I don’t buy it. It wasn’t until I started moving around that I became truly happy. I live out of a U-haul and pick-up instead of a carry-on, but the core principles of moving and staying unattached are the same. Seeing new things and meeting new people are what life is about. Sure, as the movie states, your best memories are with somebody else, but why does that have to be the same person? Why shouldn’t we follow our goal to see the world or in Clooney’s case earn 10 million airline miles?
When animals are forced together and over populated they die of disease and starvation if not outright killing each other. We live in a world of 6 billion people and projected to be 9 billion within 40 years. Who wants to settle down into that? I don’t want to volunteer for being in the cage. Maybe I am full of youthful idealistic wanderlust.
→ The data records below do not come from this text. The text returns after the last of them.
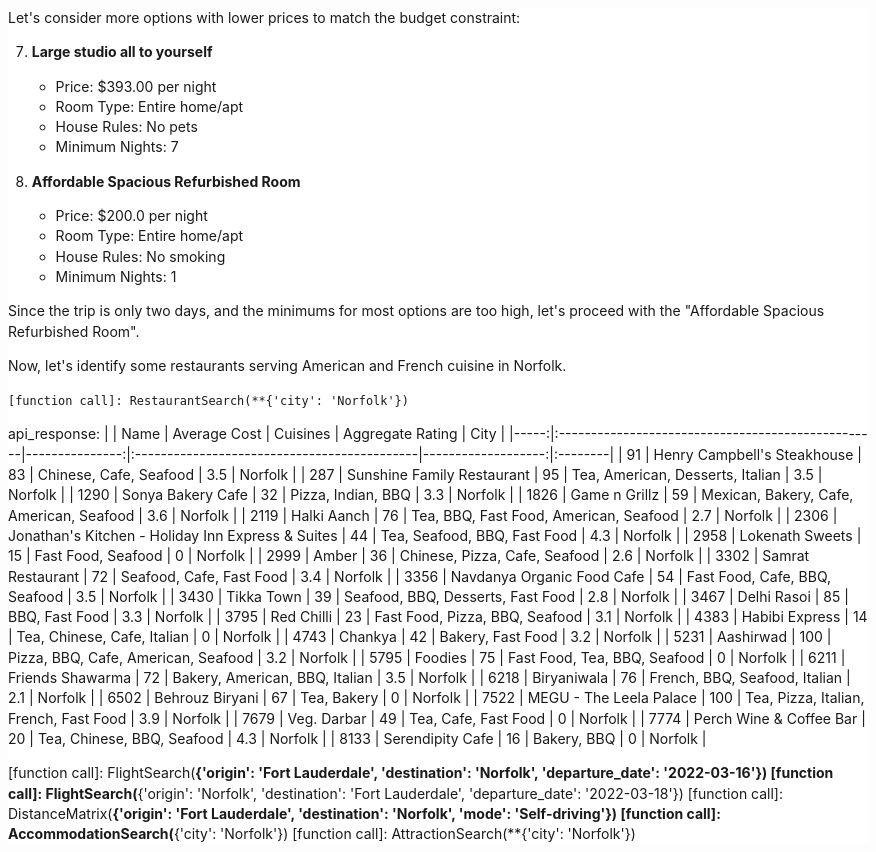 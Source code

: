 Let's consider more options with lower prices to match the budget constraint:

7. **Large studio all to yourself**
   - Price: $393.00 per night
   - Room Type: Entire home/apt
   - House Rules: No pets
   - Minimum Nights: 7

8. **Affordable Spacious Refurbished Room**
   - Price: $200.0 per night
   - Room Type: Entire home/apt
    - House Rules: No smoking
   - Minimum Nights: 1
   
Since the trip is only two days, and the minimums for most options are too high, let's proceed with the "Affordable Spacious Refurbished Room". 

Now, let's identify some restaurants serving American and French cuisine in Norfolk.

```
[function call]: RestaurantSearch(**{'city': 'Norfolk'})
```
api_response:
|      | Name                                              |   Average Cost | Cuisines                                    |   Aggregate Rating | City    |
|-----:|:--------------------------------------------------|---------------:|:--------------------------------------------|-------------------:|:--------|
|   91 | Henry Campbell's Steakhouse                       |             83 | Chinese, Cafe, Seafood                      |                3.5 | Norfolk |
|  287 | Sunshine Family Restaurant                        |             95 | Tea, American, Desserts, Italian            |                3.5 | Norfolk |
| 1290 | Sonya Bakery Cafe                                 |             32 | Pizza, Indian, BBQ                          |                3.3 | Norfolk |
| 1826 | Game n Grillz                                     |             59 | Mexican, Bakery, Cafe, American, Seafood    |                3.6 | Norfolk |
| 2119 | Halki Aanch                                       |             76 | Tea, BBQ, Fast Food, American, Seafood      |                2.7 | Norfolk |
| 2306 | Jonathan's Kitchen - Holiday Inn Express & Suites |             44 | Tea, Seafood, BBQ, Fast Food                |                4.3 | Norfolk |
| 2958 | Lokenath Sweets                                   |             15 | Fast Food, Seafood                          |                0   | Norfolk |
| 2999 | Amber                                             |             36 | Chinese, Pizza, Cafe, Seafood               |                2.6 | Norfolk |
| 3302 | Samrat Restaurant                                 |             72 | Seafood, Cafe, Fast Food                    |                3.4 | Norfolk |
| 3356 | Navdanya Organic Food Cafe                        |             54 | Fast Food, Cafe, BBQ, Seafood               |                3.5 | Norfolk |
| 3430 | Tikka Town                                        |             39 | Seafood, BBQ, Desserts, Fast Food           |                2.8 | Norfolk |
| 3467 | Delhi Rasoi                                       |             85 | BBQ, Fast Food                              |                3.3 | Norfolk |
| 3795 | Red Chilli                                        |             23 | Fast Food, Pizza, BBQ, Seafood              |                3.1 | Norfolk |
| 4383 | Habibi Express                                    |             14 | Tea, Chinese, Cafe, Italian                 |                0   | Norfolk |
| 4743 | Chankya                                           |             42 | Bakery, Fast Food                           |                3.2 | Norfolk |
| 5231 | Aashirwad                                         |            100 | Pizza, BBQ, Cafe, American, Seafood         |                3.2 | Norfolk |
| 5795 | Foodies                                           |             75 | Fast Food, Tea, BBQ, Seafood                |                0   | Norfolk |
| 6211 | Friends Shawarma                                  |             72 | Bakery, American, BBQ, Italian              |                3.5 | Norfolk |
| 6218 | Biryaniwala                                       |             76 | French, BBQ, Seafood, Italian               |                2.1 | Norfolk |
| 6502 | Behrouz Biryani                                   |             67 | Tea, Bakery                                 |                0   | Norfolk |
| 7522 | MEGU - The Leela Palace                           |            100 | Tea, Pizza, Italian, French, Fast Food      |                3.9 | Norfolk |
| 7679 | Veg. Darbar                                       |             49 | Tea, Cafe, Fast Food                        |                0   | Norfolk |
| 7774 | Perch Wine & Coffee Bar                           |             20 | Tea, Chinese, BBQ, Seafood                  |                4.3 | Norfolk |
| 8133 | Serendipity Cafe                                  |             16 | Bakery, BBQ                                 |                0   | Norfolk |

[function call]: FlightSearch(**{'origin': 'Fort Lauderdale', 'destination': 'Norfolk', 'departure_date': '2022-03-16'})
[function call]: FlightSearch(**{'origin': 'Norfolk', 'destination': 'Fort Lauderdale', 'departure_date': '2022-03-18'})
[function call]: DistanceMatrix(**{'origin': 'Fort Lauderdale', 'destination': 'Norfolk', 'mode': 'Self-driving'})
[function call]: AccommodationSearch(**{'city': 'Norfolk'})
[function call]: AttractionSearch(**{'city': 'Norfolk'})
Maybe when I hit forty I will have some epiphany and crave a home with a garage and a backyard that little kids can play in. Until that time comes, I will keep moving.
For all my fellow travelers, couchsurfers, vagabonds, hobos, drifters and tramps I highly recommend Up In the Air. If is a very good movie that weaves travel, relationships, the shitty economy and the effects of modern technology on jobs into one beautifully shot (have to give a shout out for the cinematography – actually shot on scene in real airports, hotels and lounges) and acted movie. It may change your mind or may not. It will at least highly entertain you for an hour and half.